In a memorandum to patent examiners dated November 2, 2016, the US Patent and Trademark Office (PTO) addressed recent subject matter eligibility decisions. The memorandum was spurred by two precedential US Court of Appeals for the Federal Circuit decisions: McRO, Inc. v. Bandai Namco Games America, Inc. (IP Update, Vol. 19, No. 10) and BASCOM Global Internet Servs. v. AT&T Mobility LLC (IP Update, Vol. 19, No. 8).

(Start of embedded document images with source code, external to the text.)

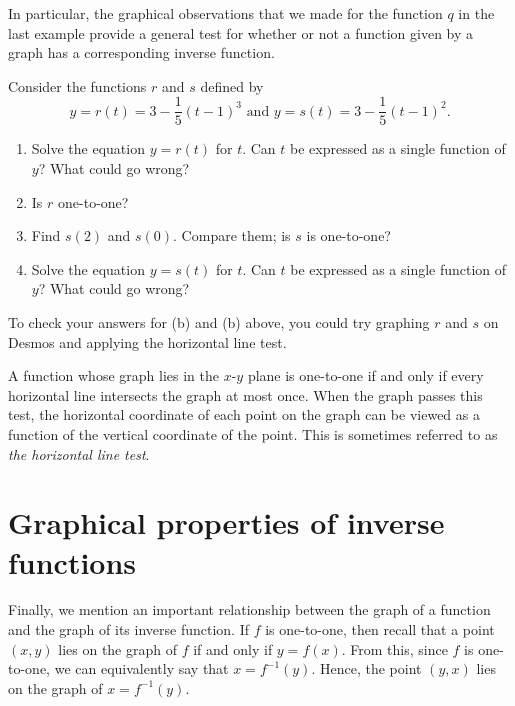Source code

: \documentclass[nooutcomes]{ximera}
\begin{document}
In particular, the graphical observations that we made for the function $q$ in the last example provide a general test for whether or not a function given by a graph has a corresponding inverse function. 

\begin{exploration}
Consider the functions $r$ and $s$ defined by
$$
y = r(t) = 3 - \frac{1}{5}(t-1)^3 \text{ and } y = s(t) = 3 - \frac{1}{5}(t-1)^2.
$$


\begin{enumerate}[label=\alph*.]
\item Solve the equation $y = r(t)$ for $t$. Can $t$ be expressed as a single function of $y$? What could go wrong?
\item Is $r$ one-to-one?
\item Find $s(2)$ and $s(0)$. Compare them; is $s$ is one-to-one?
\item Solve the equation $y = s(t)$ for $t$. Can $t$ be expressed as a single function of $y$? What could go wrong?
\end{enumerate}
\end{exploration}

To check your answers for (b) and (b) above, you could try graphing $r$ and $s$ on Desmos and applying the horizontal line test. 
\begin{remark}
A function whose graph lies in the $x$-$y$ plane is one-to-one if and only if every horizontal line intersects the graph at most once.  When the graph passes this test, the horizontal coordinate of each point on the graph can be viewed as a function of the vertical coordinate of the point. This is sometimes referred to as \emph{the horizontal line test}.
\end{remark}



\section{Graphical properties of inverse functions}
Finally, we mention an important relationship between the graph of a function and the graph of its inverse function. If $f$ is one-to-one, then recall that a point $(x, y)$ lies on the graph of $f$ if and only if $y = f(x)$. From this, since $f$ is one-to-one, we can equivalently say that $x = f^{-1}(y)$.  Hence, the point $(y,x)$ lies on the graph of $x = f^{-1}(y)$.
\end{document}
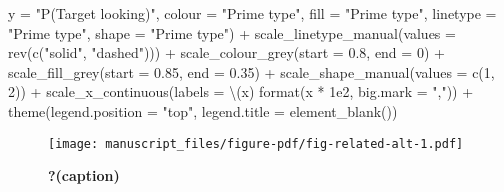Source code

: \documentclass[
  letterpaper,
  DIV=11,
  numbers=noendperiod]{scrartcl}
\newenvironment{Shaded}{\begin{snugshade}}{\end{snugshade}}
\newcommand{\AttributeTok}[1]{\textcolor[rgb]{0.40,0.45,0.13}{#1}}
\newcommand{\DecValTok}[1]{\textcolor[rgb]{0.68,0.00,0.00}{#1}}
\newcommand{\FloatTok}[1]{\textcolor[rgb]{0.68,0.00,0.00}{#1}}
\newcommand{\FunctionTok}[1]{\textcolor[rgb]{0.28,0.35,0.67}{#1}}
\newcommand{\NormalTok}[1]{\textcolor[rgb]{0.00,0.23,0.31}{#1}}
\newcommand{\SpecialCharTok}[1]{\textcolor[rgb]{0.37,0.37,0.37}{#1}}
\newcommand{\StringTok}[1]{\textcolor[rgb]{0.13,0.47,0.30}{#1}}
\begin{document}
\begin{Shaded}
\begin{Highlighting}[]
         \AttributeTok{y =} \StringTok{"P(Target looking)"}\NormalTok{,}
         \AttributeTok{colour =} \StringTok{"Prime type"}\NormalTok{,}
         \AttributeTok{fill =} \StringTok{"Prime type"}\NormalTok{,}
         \AttributeTok{linetype =} \StringTok{"Prime type"}\NormalTok{,}
         \AttributeTok{shape =} \StringTok{"Prime type"}\NormalTok{) }\SpecialCharTok{+}
    \FunctionTok{scale\_linetype\_manual}\NormalTok{(}\AttributeTok{values =} \FunctionTok{rev}\NormalTok{(}\FunctionTok{c}\NormalTok{(}\StringTok{"solid"}\NormalTok{, }\StringTok{"dashed"}\NormalTok{))) }\SpecialCharTok{+}
    \FunctionTok{scale\_colour\_grey}\NormalTok{(}\AttributeTok{start =} \FloatTok{0.8}\NormalTok{, }\AttributeTok{end =} \DecValTok{0}\NormalTok{) }\SpecialCharTok{+}
    \FunctionTok{scale\_fill\_grey}\NormalTok{(}\AttributeTok{start =} \FloatTok{0.85}\NormalTok{, }\AttributeTok{end =} \FloatTok{0.35}\NormalTok{) }\SpecialCharTok{+}
    \FunctionTok{scale\_shape\_manual}\NormalTok{(}\AttributeTok{values =} \FunctionTok{c}\NormalTok{(}\DecValTok{1}\NormalTok{, }\DecValTok{2}\NormalTok{)) }\SpecialCharTok{+}
    \FunctionTok{scale\_x\_continuous}\NormalTok{(}\AttributeTok{labels =}\NormalTok{ \textbackslash{}(x) }\FunctionTok{format}\NormalTok{(x }\SpecialCharTok{*} \FloatTok{1e2}\NormalTok{, }\AttributeTok{big.mark =} \StringTok{","}\NormalTok{)) }\SpecialCharTok{+}
    \FunctionTok{theme}\NormalTok{(}\AttributeTok{legend.position =} \StringTok{"top"}\NormalTok{,}
          \AttributeTok{legend.title =} \FunctionTok{element\_blank}\NormalTok{())}
\end{Highlighting}
\end{Shaded}

\begin{figure}[H]

{\centering \texttt{[image: manuscript\_files/figure-pdf/fig-related-alt-1.pdf]}

}

\caption{\label{fig-related-alt}\textbf{?(caption)}}

\end{figure}
\end{document}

The memorandum noted that McRO and BASCOM do not change the PTO’s basic subject matter eligibility (SME) guidelines. According to the memorandum, McRO and BASCOM highlight several factors that examiners should consider when determining whether an application claims eligible subject matter. For example, the memo reminded examiners that they “should consider the claim as a whole under Step 2A of the SME guidance, and should not overgeneralize the claim or simplify it into its ‘gist’ or core principles, when identifying a concept as a judicial exception.”
The memorandum further explained that improvements in computer-related technology were not limited to improvements in computer operation, but could also be a set of “rules” (mathematical relationships) that allow the computer to perform functions not previously performable by a computer. The memorandum encouraged examiners to look to the specification for teaching about how, if at all, the invention improves a computer or other technology, and to determine whether a particular solution to a problem or a particular way of achieving a desired outcome is defined by the claims.

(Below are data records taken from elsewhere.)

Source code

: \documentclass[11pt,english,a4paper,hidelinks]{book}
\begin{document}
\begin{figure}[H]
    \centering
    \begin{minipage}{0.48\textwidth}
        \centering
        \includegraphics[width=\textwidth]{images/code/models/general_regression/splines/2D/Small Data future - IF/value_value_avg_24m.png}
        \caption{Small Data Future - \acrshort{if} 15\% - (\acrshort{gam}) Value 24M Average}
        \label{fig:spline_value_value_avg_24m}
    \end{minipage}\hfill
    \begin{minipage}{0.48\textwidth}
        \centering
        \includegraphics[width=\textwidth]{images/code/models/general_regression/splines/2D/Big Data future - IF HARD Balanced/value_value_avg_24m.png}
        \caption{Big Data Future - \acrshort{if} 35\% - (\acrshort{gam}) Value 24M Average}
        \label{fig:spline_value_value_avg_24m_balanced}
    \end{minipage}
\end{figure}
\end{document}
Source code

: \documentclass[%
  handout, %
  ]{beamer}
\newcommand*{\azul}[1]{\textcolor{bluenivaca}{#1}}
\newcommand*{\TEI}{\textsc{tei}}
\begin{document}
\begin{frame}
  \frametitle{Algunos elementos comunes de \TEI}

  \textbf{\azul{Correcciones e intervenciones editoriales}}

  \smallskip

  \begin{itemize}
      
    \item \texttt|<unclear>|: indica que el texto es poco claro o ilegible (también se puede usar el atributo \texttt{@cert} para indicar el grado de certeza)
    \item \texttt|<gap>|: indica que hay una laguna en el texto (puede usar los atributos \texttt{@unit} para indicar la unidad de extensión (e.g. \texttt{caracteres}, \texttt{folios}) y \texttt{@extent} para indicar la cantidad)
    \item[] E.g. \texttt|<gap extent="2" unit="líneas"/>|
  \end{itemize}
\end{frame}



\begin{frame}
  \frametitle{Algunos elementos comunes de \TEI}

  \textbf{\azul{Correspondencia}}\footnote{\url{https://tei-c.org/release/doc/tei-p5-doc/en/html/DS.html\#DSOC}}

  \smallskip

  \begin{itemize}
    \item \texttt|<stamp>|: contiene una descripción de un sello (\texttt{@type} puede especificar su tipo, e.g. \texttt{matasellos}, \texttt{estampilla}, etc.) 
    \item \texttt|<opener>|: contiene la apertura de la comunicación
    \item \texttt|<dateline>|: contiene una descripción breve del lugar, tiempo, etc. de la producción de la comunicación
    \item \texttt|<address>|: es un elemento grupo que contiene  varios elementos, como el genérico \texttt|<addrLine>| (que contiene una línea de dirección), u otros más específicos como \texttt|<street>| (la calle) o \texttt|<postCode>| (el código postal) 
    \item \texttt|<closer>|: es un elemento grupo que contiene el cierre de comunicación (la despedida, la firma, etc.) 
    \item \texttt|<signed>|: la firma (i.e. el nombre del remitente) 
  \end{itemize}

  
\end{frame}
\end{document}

In view of BASCOM, in which the Federal Circuit found patent eligibility even though the individual elements of the claimed system were generic computer, network and internet components, the memo reminded examiners to consider whether the claimed elements in combination result in a non-generic, non-conventional arrangement of elements.
The PTO indicated that it would address the issue of preemption in a forthcoming update to its SME guidance. However, “[i]f an applicant argues that a claim does not preempt all applications of the exception, an examiner should reconsider in Step 2A of the eligibility analysis whether the claim is directed to . . . a specific way of achieving a desired outcome or end result.” The update also will discuss the eligibility decision in Amdocs (Israel) Ltd. v. Openet Telecom, Inc.(IP Update, Vol. 19, No. 12, forthcoming), which the Federal Circuit issued just one day before the PTO released its memorandum.
Finally, in view of the increasing number of precedential SME decisions, the PTO instructed examiners to avoid relying upon or citing non-precedential decisions unless the facts of the application “uniquely match the facts at issue in the non-precedential decision.”
Practice Note: Practitioners should review the SME updates when drafting claims that are likely to be subject to § 101 scrutiny or when traversing § 101 rejections, as the PTO instructions seem to present opportunities to avoid or overcome § 101 rejections.